В семье же Сребрянских получилось следующее: старшая дочка полюбила офицера из отряда, стоявшего близ Орла. Хотя девушке исполнилось лишь шестнадцать лет, но свадьба состоялась. Вскоре молодой муж с полком, где он служил, должен был следовать на Кавказ. Он взял с собой молодую жену, и они в течение двух месяцев двигались вслед за войском, претерпевая все трудности и неудобства дороги.



В семье Сребрянских все жалели молодую сестру, с которой так неожиданно пришлось расстаться. Особенно тяжело переживала разлуку мать.

И вот однажды маленький Митрофан с братцем пяти лет сидели на деревянном полу и играли бумажными лошадками. Был яркий солнечный день. Рядом, в соседней комнате, сидела за рукоделием мать. «Вдруг мы с братцем, – рассказывал батюшка, – увидели нашу уехавшую сестру, которая прошла мимо нас и села на стул у окошка, грустно положив голову на руку. „Мамаша! Сестрица приехала“, – позвали мы мать. Мать тоже увидела свою старшую дочку и встала, чтобы идти к ней, но в это время видение исчезло. Чрезвычайно встревоженная мать позвала отца и рассказала ему, как все мы втроем одновременно видели сестрицу. Родители решили, что сестра умерла и душа ее пришла навестить нас. Запомнили день и час явления, послали телеграмму в то место, куда следовал полк. Вскоре пришло письмо, что сестра жива и здорова, благополучно прибыла на место жительства и хорошо устроилась. В памятный день они как раз прибыли на новую квартиру. Разгрузка вещей, распаковка поклажи, длинный путь на лошадях, непривычная обстановка, жара – все это чрезвычайно утомило молоденькую жену офицера. Она легла спать и заснула таким глубоким сном, что все окружающие думали, что она умерла. Но так как цвет лица ее не изменился, она ровно дышала, пульс не пропал, то ее не тревожили и решили дать ей отдохнуть. Утром она проснулась бодрая и веселая, причем не видела никаких снов. Но по дому она все еще продолжала тосковать, поэтому душа ее и отделилась от тела на несколько секунд, пришла к нам в видимом телесном образе».

К родителям в семье Сребрянских дети относились с необычайным для нашего времени почтением. Отец приходил домой усталый, садился, и дети стаскивали с него сапоги. «Однажды сестрица стаскивала сапог с ноги отца, и отец как-то нетерпеливо пихнул ее ногой. Я заступился за сестру. Ну и попало же мне за то, что я осмелился сделать замечание отцу», – рассказал батюшка.

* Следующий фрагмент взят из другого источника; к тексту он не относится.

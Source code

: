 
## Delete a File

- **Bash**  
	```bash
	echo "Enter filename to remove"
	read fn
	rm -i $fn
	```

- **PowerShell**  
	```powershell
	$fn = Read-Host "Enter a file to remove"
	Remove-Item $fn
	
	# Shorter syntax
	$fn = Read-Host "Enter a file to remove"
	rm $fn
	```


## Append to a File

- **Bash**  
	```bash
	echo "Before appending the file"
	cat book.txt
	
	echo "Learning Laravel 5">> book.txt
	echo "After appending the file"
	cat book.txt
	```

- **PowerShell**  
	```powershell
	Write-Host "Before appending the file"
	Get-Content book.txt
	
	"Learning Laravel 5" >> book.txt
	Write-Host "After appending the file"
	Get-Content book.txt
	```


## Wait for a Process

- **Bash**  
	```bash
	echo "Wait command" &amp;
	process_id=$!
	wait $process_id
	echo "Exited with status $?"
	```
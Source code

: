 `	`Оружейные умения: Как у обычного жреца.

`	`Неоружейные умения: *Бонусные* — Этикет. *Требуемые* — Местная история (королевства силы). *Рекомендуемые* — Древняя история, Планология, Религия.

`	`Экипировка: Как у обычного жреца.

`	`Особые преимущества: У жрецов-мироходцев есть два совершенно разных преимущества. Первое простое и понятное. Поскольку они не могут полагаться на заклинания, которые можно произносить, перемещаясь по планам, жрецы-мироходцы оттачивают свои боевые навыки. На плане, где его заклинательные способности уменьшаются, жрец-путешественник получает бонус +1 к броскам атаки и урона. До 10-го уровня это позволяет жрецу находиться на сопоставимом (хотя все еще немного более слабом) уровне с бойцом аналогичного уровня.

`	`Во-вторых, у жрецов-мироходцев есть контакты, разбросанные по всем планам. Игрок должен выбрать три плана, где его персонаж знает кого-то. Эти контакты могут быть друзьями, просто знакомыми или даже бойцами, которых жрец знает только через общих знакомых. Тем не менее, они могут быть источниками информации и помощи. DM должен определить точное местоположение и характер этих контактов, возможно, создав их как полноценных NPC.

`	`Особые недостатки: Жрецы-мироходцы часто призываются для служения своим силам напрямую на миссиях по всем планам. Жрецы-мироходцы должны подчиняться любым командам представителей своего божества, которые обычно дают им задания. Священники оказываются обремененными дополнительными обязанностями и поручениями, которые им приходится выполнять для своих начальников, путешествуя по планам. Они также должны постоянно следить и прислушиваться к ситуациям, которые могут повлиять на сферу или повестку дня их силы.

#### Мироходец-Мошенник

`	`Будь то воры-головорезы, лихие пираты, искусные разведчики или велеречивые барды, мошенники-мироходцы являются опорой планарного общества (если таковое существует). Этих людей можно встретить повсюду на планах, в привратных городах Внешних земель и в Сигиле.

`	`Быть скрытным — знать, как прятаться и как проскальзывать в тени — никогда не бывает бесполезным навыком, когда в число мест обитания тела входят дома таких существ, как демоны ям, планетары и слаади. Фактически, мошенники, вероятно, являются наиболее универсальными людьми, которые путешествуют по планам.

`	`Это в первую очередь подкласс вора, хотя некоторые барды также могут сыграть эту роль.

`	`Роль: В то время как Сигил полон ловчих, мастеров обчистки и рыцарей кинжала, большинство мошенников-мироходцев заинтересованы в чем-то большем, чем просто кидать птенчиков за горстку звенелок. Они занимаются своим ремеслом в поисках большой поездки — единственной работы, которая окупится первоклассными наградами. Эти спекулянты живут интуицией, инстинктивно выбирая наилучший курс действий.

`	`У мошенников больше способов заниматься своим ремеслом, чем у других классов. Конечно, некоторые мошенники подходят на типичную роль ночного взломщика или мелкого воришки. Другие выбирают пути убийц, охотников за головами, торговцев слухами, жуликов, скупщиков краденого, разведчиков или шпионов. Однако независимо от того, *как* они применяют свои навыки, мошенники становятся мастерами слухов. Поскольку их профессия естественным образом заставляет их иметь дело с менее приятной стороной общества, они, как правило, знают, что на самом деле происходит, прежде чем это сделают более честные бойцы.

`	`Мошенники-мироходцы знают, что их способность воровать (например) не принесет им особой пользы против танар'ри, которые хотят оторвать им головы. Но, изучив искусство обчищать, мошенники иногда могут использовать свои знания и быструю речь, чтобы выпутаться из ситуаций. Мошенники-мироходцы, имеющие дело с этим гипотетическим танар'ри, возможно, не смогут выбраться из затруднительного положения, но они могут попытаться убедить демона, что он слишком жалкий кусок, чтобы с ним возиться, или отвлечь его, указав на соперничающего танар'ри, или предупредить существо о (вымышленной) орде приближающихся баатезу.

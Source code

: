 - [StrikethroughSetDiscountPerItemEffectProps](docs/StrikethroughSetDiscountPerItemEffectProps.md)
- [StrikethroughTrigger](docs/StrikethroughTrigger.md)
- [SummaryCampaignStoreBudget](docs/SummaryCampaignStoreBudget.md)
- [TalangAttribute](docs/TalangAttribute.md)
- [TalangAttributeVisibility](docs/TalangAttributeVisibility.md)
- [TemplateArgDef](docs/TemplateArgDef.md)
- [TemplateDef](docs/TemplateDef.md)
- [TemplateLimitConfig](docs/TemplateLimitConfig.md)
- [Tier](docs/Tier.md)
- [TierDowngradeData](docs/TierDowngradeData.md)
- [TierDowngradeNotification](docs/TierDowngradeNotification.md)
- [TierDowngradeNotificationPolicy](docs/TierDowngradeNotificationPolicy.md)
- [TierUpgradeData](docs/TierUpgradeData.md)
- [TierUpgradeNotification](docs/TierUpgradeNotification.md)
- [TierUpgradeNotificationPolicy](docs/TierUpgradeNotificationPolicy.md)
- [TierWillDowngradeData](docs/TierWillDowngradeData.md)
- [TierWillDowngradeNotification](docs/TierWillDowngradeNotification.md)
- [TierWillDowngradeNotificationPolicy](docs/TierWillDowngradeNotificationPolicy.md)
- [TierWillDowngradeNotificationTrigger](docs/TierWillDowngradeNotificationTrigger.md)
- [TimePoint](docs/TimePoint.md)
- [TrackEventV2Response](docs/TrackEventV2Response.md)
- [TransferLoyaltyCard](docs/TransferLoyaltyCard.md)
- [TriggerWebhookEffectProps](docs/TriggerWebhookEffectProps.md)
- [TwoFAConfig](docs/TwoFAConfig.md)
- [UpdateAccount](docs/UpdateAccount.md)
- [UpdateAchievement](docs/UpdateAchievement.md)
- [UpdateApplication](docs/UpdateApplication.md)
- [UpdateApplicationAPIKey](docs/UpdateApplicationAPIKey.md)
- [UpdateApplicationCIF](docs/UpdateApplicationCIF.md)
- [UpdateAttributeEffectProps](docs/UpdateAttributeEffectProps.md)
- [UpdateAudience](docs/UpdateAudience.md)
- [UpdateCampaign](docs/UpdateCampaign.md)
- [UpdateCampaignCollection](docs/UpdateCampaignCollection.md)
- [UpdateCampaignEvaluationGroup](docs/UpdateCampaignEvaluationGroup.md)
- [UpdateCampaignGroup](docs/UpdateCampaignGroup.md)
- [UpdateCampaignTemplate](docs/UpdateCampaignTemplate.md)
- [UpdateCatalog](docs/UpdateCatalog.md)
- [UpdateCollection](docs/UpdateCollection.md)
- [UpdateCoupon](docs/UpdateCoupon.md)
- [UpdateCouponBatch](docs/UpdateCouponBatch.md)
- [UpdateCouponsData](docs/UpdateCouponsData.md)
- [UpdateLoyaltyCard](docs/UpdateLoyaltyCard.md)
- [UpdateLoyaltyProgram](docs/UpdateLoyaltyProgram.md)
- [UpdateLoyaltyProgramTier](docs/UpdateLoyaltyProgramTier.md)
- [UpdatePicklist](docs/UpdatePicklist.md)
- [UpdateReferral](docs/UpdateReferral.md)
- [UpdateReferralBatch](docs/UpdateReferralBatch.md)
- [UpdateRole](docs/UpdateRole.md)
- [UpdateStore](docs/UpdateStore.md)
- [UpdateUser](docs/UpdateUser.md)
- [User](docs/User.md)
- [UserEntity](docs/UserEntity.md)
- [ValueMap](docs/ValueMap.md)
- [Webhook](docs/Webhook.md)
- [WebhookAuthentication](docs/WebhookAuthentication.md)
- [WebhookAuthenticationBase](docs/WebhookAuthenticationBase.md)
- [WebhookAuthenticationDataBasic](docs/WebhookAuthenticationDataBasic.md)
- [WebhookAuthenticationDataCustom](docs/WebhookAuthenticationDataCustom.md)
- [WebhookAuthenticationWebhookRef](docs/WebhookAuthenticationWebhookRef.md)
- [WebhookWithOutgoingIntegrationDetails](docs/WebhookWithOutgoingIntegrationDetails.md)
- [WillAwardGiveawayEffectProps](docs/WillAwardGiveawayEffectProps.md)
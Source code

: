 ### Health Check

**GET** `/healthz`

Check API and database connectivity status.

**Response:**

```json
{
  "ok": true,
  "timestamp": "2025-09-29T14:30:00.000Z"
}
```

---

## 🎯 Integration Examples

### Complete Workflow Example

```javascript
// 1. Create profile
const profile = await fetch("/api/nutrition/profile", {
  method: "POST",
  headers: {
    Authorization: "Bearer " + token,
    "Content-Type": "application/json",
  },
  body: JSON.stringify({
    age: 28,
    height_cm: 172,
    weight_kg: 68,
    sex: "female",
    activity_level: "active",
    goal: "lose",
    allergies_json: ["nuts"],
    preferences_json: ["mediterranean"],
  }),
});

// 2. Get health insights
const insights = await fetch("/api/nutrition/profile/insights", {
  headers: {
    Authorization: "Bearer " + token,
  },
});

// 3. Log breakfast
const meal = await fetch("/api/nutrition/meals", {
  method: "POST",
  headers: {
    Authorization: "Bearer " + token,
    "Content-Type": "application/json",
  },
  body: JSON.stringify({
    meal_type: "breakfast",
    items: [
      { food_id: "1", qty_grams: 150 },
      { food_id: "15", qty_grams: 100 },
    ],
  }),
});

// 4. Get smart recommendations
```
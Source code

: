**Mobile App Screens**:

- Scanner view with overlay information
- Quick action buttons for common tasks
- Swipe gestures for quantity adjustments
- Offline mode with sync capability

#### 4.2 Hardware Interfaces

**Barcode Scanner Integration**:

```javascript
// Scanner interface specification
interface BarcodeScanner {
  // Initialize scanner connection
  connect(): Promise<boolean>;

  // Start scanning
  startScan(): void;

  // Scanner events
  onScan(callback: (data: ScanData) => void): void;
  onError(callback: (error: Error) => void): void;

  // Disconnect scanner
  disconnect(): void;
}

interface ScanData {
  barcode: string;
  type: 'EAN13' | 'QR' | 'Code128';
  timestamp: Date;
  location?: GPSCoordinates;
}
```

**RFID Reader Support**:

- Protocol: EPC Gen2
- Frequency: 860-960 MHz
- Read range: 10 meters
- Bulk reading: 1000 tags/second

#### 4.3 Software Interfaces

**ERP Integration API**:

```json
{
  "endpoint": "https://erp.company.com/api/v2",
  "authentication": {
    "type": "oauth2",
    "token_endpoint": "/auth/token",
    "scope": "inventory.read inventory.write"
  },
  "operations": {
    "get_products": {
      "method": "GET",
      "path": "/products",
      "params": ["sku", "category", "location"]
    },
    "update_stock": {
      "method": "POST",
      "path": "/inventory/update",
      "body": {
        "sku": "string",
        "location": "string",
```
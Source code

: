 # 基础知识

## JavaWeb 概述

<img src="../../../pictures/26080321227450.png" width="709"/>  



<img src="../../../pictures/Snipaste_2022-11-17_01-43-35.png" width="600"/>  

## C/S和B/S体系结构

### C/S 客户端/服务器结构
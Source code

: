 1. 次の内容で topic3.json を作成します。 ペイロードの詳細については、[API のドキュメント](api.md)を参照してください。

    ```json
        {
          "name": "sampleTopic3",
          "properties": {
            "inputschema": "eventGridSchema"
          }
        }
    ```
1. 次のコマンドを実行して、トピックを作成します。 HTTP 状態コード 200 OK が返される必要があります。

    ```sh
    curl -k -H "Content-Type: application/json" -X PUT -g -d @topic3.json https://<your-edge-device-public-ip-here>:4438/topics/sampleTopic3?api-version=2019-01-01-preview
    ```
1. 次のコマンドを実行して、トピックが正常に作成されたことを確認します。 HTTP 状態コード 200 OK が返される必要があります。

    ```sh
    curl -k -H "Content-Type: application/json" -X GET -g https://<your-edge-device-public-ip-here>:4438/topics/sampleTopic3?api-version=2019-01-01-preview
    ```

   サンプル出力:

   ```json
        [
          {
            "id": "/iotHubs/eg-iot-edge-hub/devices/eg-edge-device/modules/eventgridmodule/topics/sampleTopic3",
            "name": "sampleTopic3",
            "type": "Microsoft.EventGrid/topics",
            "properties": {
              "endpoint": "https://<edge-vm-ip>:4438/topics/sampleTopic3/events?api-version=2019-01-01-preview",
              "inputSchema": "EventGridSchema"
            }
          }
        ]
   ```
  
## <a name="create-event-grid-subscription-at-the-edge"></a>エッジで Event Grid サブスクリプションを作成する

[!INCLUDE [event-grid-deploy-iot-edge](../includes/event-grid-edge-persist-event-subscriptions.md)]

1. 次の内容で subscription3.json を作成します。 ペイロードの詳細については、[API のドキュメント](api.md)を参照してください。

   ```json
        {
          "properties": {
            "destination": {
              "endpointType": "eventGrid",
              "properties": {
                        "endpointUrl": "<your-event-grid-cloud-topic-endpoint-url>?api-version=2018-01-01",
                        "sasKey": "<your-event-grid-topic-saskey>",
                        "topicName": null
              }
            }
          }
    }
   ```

Чрезвычайно трогательно батюшка рассказал, как, будучи юношей и окончив курс наук, просил благословение на брак у своих родителей, чтобы после принять сан. Супругу свою батюшка любил глубокой Христовой любовью. Я видела, с какой нежностью он в течение дня несколько раз наклонялся над постелью больной, предлагая ей свои услуги, спрашивая ее, не хочет ли она чего, и стараясь по выражению лица больной отгадать ее волю, так как она была без движения и не могла говорить, хотя все сознавала. «Олюшка моя, спутница моя дорогая, – говорил он, – сколько она со мной выстрадала! Ведь она вниз по течению Иртыша сотни километров плыла ко мне в ссылку на открытых плотах.

Вы не можете себе представить, как это: плыть несколько недель, без крова над головой, под ветром, дождем, солнцем, без удобств, а уж про питание и говорить нечего. И все-таки навестила меня, не оставила одного в далекой Сибири! Какая это мне была поддержка!»

Про молодые годы отец Митрофан говорил: «Детей нам Бог не давал… Тогда мы решили хранить целомудрие. Но какую же муку мы взяли на себя! Ей было легче – она женщина. Но мне-то каково: иметь рядом с собой предмет своей горячей любви, иметь полное право на обладание ею и законное благословение Церкви – и все же томиться и отсекать похоть плоти во имя добровольно взятого на себя подвига ради Христа! Эти страдания можно перенести только с Богом».

Отец Митрофан Сребрянский в молодости. 1900 г.